Train with different configurations:

```$ KERAS_BACKEND=theano python2 wavenet.py with 'option=value' 'option2=value'```

Available options:

```

  batch_size = 16

  data_dir = 'data'

  data_dir_structure = 'flat'

  debug = False

  desired_sample_rate = 4410

  dilation_depth = 9

  early_stopping_patience = 20

  fragment_length = 1152

  fragment_stride = 128

  keras_verbose = 1

  learn_all_outputs = True

  nb_epoch = 1000

  nb_filters = 256

  nb_output_bins = 256

  nb_stacks = 1

  predict_initial_input = ''

  predict_seconds = 1

  predict_use_softmax_as_input = False

  random_train_batches = False

  randomize_batch_order = True

  run_dir = None

  sample_argmax = False

  sample_temperature = 1

  seed = 173213366

  test_factor = 0.1

  train_only_in_receptive_field = True

  use_bias = False

  use_skip_connections = True

  use_ulaw = True

  optimizer:

    decay = 0.0

    epsilon = None

    lr = 0.001

    momentum = 0.9

    nesterov = True

    optimizer = 'sgd'

```



## Using your own training data:

- Create a new data directory with a train and test folder in it. All wave files in these folders will be used as data.
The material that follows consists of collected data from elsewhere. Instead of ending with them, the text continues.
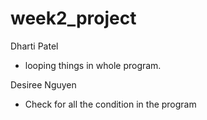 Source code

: # week2_project

Dharti Patel
  - looping things in whole program.

Desiree Nguyen
  - Check for all the condition in the program
  
  
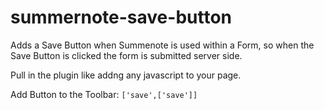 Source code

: # summernote-save-button
Adds a Save Button when Summenote is used within a Form, so when the Save Button is clicked the form is submitted server side.

Pull in the plugin like addng any javascript to your page.

Add Button to the Toolbar:
`['save',['save']]`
    - Caveat: Make sure your wav files are supported by scipy.io.wavefile.read(): e.g. don't use 24bit wav and remove meta info.

- Run with: `$ python2 wavenet.py with 'data_dir=your_data_dir_name'`

- Test preprocessing results with: `$ python2 wavenet.py test_preprocess with 'data_dir=your_data_dir_name'`



## Todo:

- [ ] Local conditioning

- [ ] Global conditioning

- [x] Training on CSTR VCTK Corpus

- [x] CLI option to pick a wave file for the sample generation initial input. Done: see `predict_initial_input`.

- [x] Fully randomized training batches

- [x] Soft targets: by convolving a gaussian kernel over the one-hot targets, the network trains faster.

- [ ] Decaying soft targets: the stdev of the gaussian kernel should slowly decay.



## Uncertainties from paper:

- It's unclear if the model is trained to predict t+1 samples for every input sample, or only for the outputs for which which $t-receptive_field$ was in the input. Right now the code does the latter.

- There is no mention of weight decay, batch normalization in the paper. Perhaps this is not needed given enough data?



## Note on computational cost:

The Wavenet model is quite expensive to train and sample from. We can however trade computation cost with accuracy and fidility by lowering the sampling rate, amount of stacks and the amount of channels per layer.



For a downsized model (4000hz vs 16000 sampling rate, 16 filters v/s 256, 2 stacks vs ??):

- A Tesla K80 needs around ~4 minutes to generate one second of audio.

- A recent macbook pro needs around ~15 minutes.

Deepmind has reported that generating one second of audio with their model takes about 90 minutes.



## Disclaimer

This is a re-implementation of the model described in the WaveNet paper by Google Deepmind. This repository is not associated with Google Deepmind.